Task goal: From the listing below, copy each line that contains the word "Profile".

──────── Extracted data ────────

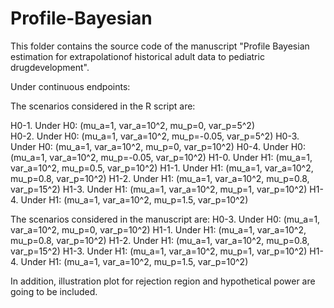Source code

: # Profile-Bayesian

This folder contains the source code of the manuscript "Profile Bayesian estimation for extrapolationof historical adult data to pediatric drugdevelopment".

Under continuous endpoints:

The scenarios considered in the R script are:

H0-1.       Under H0: (mu_a=1, var_a=10^2, mu_p=0, var_p=5^2)<br/>
H0-2.       Under H0: (mu_a=1, var_a=10^2, mu_p=-0.05, var_p=5^2)
H0-3.       Under H0: (mu_a=1, var_a=10^2, mu_p=0, var_p=10^2)
H0-4.       Under H0: (mu_a=1, var_a=10^2, mu_p=-0.05, var_p=10^2)
H1-0.       Under H1: (mu_a=1, var_a=10^2, mu_p=0.5, var_p=10^2)
H1-1.       Under H1: (mu_a=1, var_a=10^2, mu_p=0.8, var_p=10^2)
H1-2.       Under H1: (mu_a=1, var_a=10^2, mu_p=0.8, var_p=15^2)
H1-3.       Under H1: (mu_a=1, var_a=10^2, mu_p=1, var_p=10^2)
H1-4.       Under H1: (mu_a=1, var_a=10^2, mu_p=1.5, var_p=10^2)

The scenarios considered in the manuscript are:
H0-3.       Under H0: (mu_a=1, var_a=10^2, mu_p=0, var_p=10^2)
H1-1.       Under H1: (mu_a=1, var_a=10^2, mu_p=0.8, var_p=10^2)
H1-2.       Under H1: (mu_a=1, var_a=10^2, mu_p=0.8, var_p=15^2)
H1-3.       Under H1: (mu_a=1, var_a=10^2, mu_p=1, var_p=10^2)
H1-4.       Under H1: (mu_a=1, var_a=10^2, mu_p=1.5, var_p=10^2)

In addition, illustration plot for rejection region and hypothetical power are going to be included.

────────

The answer:
: # Profile-Bayesian
This folder contains the source code of the manuscript "Profile Bayesian estimation for extrapolationof historical adult data to pediatric drugdevelopment".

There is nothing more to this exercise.